Cape Town is “booming” and on track to have a very good tourist season, according to Southern Sun CEO Marcel von Aulock, speaking at the release of its half-year results.
Southern Sun, formerly Tsogo Sun Hotels, has experienced high demand for accommodation in the city, driven by events such as the Netball World Cup held at the Cape Town International Convention Centre (CTICC).
Its higher-end hotels such as The Cullinan and the Southern Sun Waterfront benefit from the frequent conferences at the CTICC. The city also benefits from an increase in direct flights to it.
“I think we’re going to have a really good summer season [in Cape Town]. I say that with humility and a great deal of touching wood because tourism is finicky. It can go off the boil very easily. But at the moment, Cape Town is on steroids.”

However, Southern Sun is seeing lower demand in its hotels in Rosebank, Johannesburg, and parts of Gauteng as foreign and local corporate travel has not been back to pre-Covid levels.
“The corporate transient and international travel segment has been the slowest to return to pre-Covid-19 levels. Consequently, Gauteng has lagged behind other provinces in terms of recovery, particularly hotels not located in prime business hubs near OR Tambo International Airport or Sandton Convention Centre,” said the group.
The Hyatt in Rosebank and The Michelangelo and Park Inn hotels in Sandton have been closed since Covid-19, and while not belonging to Southern Sun, point to depressed demand in much of the Gauteng area.
Infrastructure investment
Lower corporate activity is bad for rival City Lodge, 60% of the hotels of which are located in Gauteng and are more focused on business travel than leisure.
Southern Sun reported a fall in interim profit to end-September despite generating greater income as it remains “heavily exposed” to the beleaguered SA economy and higher operating costs because of the “lack of government investment into infrastructure for power generation and rail transport”.
It spent R28m on diesel for generators in the half, which Von Aulock described as “burning money”.

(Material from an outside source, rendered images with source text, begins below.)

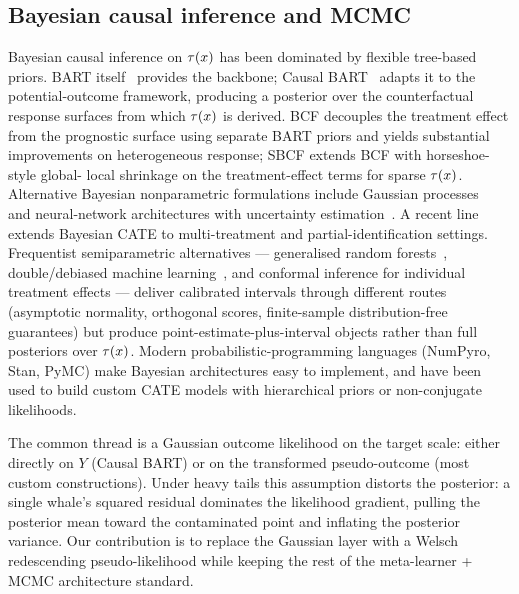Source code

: \subsection{Bayesian causal inference and MCMC}
\label{sec:related:bayesian}
Bayesian causal inference on $\tx$ has been dominated by flexible
tree-based priors. BART itself~\citep{chipman2010bart} provides the
backbone; Causal BART~\citep{hill2011bayesian} adapts it to the
potential-outcome framework, producing a posterior over the
counterfactual response surfaces from which $\tx$ is derived. BCF
\citep{hahn2020bcf} decouples the treatment effect from the
prognostic surface using separate BART priors and yields substantial
improvements on heterogeneous response; SBCF
\citep{caron2022shrinkage} extends BCF with horseshoe-style global-
local shrinkage on the treatment-effect terms for sparse $\tx$.
Alternative Bayesian nonparametric formulations include Gaussian
processes~\citep{alaa2018gp} and neural-network architectures with
uncertainty estimation~\citep{shi2019adapting,jesson2021uncertainty}.
A recent line~\citep{zheng2022bayesian} extends Bayesian CATE to
multi-treatment and partial-identification settings.
Frequentist semiparametric alternatives --- generalised random
forests~\citep{athey2019generalized}, double/debiased machine
learning~\citep{chernozhukov2018double}, and conformal inference for
individual treatment effects
\citep{lei2021conformal,alaa2023conformal,jin2023sensitivity} ---
deliver calibrated intervals through different routes (asymptotic
normality, orthogonal scores, finite-sample distribution-free
guarantees) but produce point-estimate-plus-interval objects rather
than full posteriors over $\tx$.
Modern probabilistic-programming languages (NumPyro, Stan, PyMC)
make Bayesian architectures easy to implement, and have been used to
build custom CATE models with hierarchical priors or non-conjugate
likelihoods.

The common thread is a Gaussian outcome likelihood on the target
scale: either directly on $Y$ (Causal BART) or on the transformed
pseudo-outcome (most custom constructions). Under heavy tails this
assumption distorts the posterior: a single whale's squared residual
dominates the likelihood gradient, pulling the posterior mean toward
the contaminated point and inflating the posterior variance. Our
contribution is to replace the Gaussian layer with a Welsch
redescending pseudo-likelihood while keeping the rest of the
meta-learner + MCMC architecture standard.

The group has 95 hotels, 80 in SA and 15 abroad, under various brands and properties such as Arabella, Sandton Towers, Sandton Convention Centre, Garden Court and stayeasy.
The company said on Tuesday in its results for the six months to end-September that its occupancy rate improved 10.3 percentage points to 56.3%, the average room rate 11.4% to R1,297 and the number of rooms sold 22.6% to 1.4-million, resulting in the room revenue growing 41% to R1.9bn.
All these metrics were higher than the same period in 2019 before the Covid-19 pandemic hit, except the occupancy rate, which came in 2.8 percentage points lower.
Temporary staff
Part of the double-digit increase in expenses was due to running two new hotels in Mbombela that it recently bought as well as an increase in staff as occupancy increased year on year.
Von Aulock said overall cost control was good and the switch to using more temporary staff instead of permanent also kept fixed costs down.
Given that R389m has been returned to shareholders through share buybacks since March, and that it generates two-thirds of its profits in the second half of the financial year, it decided to withhold an interim dividend. It plans to issue a final one.
Not many new hotels are being built outside Cape Town as the cost of capital to develop them is higher than the initial profit is likely to be. Von Aulock said he hopes occupancy levels in hotels will increase due to the lack of new supply.
“But that does require the economy to get going. And that is not happening.”
Von Aulock said if the economy were growing, “the [Radisson] Park Inn in Sandton would not be closed. I mean, it is a relatively new, 300-room hotel surrounded by barbed wire. It tells you there is a problem in the economy.”